Problem:
Your answer must be an exact copy of the lines below, from the first through the one with "to the value of", with no pictures.

(Dataset items)
▶

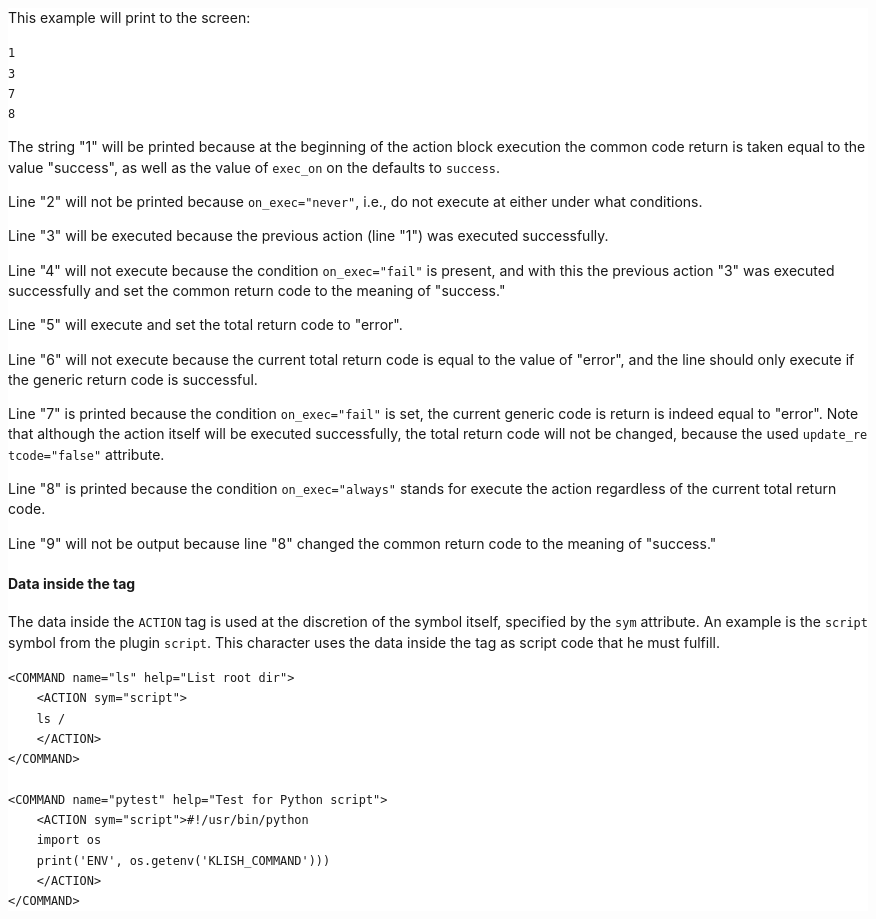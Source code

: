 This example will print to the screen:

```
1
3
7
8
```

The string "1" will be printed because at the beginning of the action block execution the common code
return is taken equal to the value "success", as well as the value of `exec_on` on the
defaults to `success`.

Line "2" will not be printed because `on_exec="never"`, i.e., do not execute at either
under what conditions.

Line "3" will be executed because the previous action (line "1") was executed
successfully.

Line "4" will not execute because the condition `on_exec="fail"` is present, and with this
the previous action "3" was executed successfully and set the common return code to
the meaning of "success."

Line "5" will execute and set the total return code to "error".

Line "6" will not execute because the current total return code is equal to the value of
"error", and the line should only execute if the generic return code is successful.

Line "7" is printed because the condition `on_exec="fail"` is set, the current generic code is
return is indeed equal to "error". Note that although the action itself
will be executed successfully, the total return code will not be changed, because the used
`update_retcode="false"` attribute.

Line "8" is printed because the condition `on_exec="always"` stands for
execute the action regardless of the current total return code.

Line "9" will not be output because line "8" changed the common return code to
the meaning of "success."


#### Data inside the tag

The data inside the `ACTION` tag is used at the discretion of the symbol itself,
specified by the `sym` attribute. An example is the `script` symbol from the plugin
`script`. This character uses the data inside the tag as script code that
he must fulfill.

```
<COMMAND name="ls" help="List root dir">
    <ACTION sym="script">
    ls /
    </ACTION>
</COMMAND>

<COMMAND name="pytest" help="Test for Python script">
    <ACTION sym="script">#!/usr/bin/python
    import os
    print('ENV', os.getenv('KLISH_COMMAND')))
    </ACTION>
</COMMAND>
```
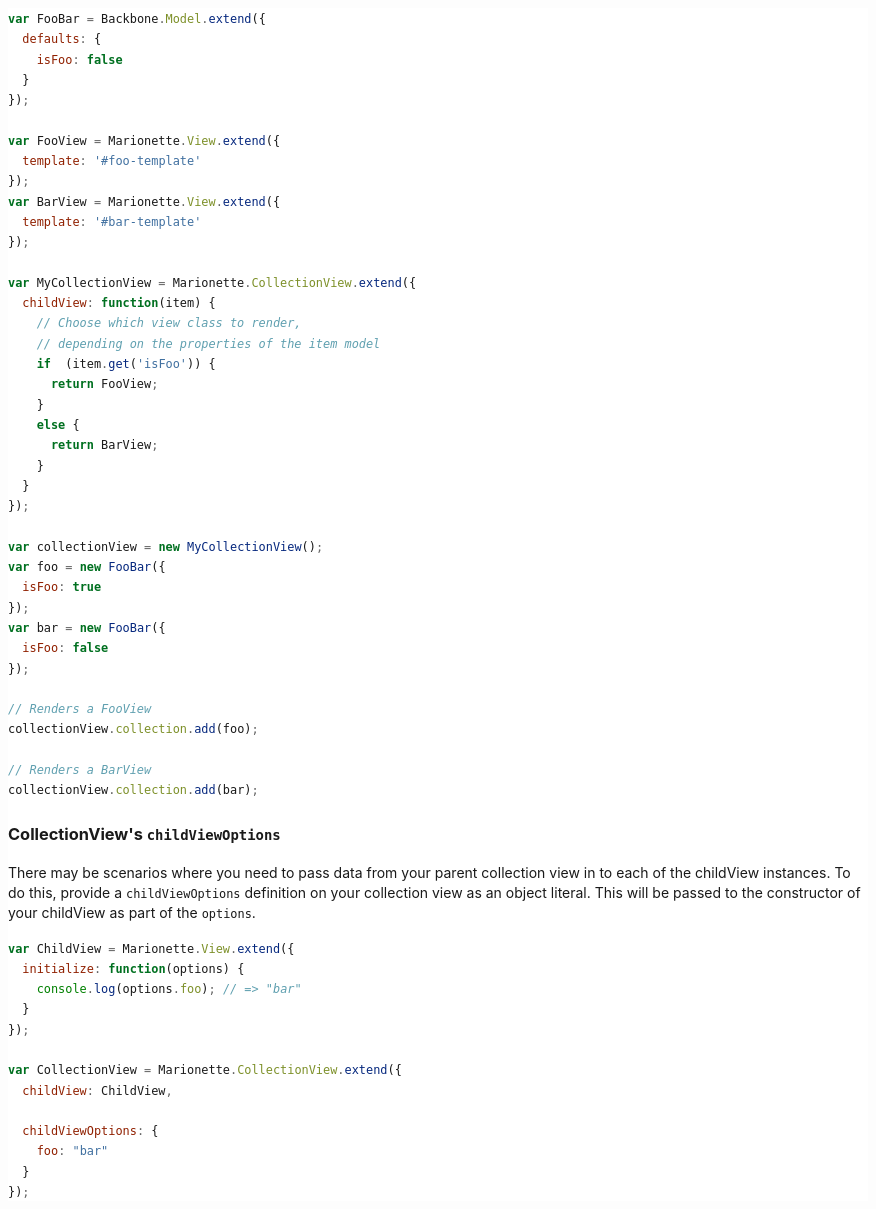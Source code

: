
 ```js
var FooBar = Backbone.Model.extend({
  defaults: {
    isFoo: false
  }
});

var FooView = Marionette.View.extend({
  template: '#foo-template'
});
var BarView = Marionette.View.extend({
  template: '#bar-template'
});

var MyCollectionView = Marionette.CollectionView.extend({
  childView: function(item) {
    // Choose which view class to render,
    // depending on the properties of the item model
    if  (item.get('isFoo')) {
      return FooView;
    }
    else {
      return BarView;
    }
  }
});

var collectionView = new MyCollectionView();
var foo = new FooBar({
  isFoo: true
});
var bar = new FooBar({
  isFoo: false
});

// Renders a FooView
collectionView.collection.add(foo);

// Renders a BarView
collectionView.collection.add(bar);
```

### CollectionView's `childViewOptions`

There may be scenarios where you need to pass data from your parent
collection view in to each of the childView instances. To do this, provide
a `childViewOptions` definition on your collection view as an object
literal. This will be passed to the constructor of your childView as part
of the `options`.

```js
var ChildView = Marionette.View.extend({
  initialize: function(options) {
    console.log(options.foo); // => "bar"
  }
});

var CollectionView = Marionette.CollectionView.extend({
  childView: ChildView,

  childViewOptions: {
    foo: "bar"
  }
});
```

◀

Answer for this exercise:
Source code

: This example will print to the screen:

```
1
3
7
8
```

The string "1" will be printed because at the beginning of the action block execution the common code
return is taken equal to the value "success", as well as the value of `exec_on` on the
defaults to `success`.

Line "2" will not be printed because `on_exec="never"`, i.e., do not execute at either
under what conditions.

Line "3" will be executed because the previous action (line "1") was executed
successfully.

Line "4" will not execute because the condition `on_exec="fail"` is present, and with this
the previous action "3" was executed successfully and set the common return code to
the meaning of "success."

Line "5" will execute and set the total return code to "error".

Line "6" will not execute because the current total return code is equal to the value of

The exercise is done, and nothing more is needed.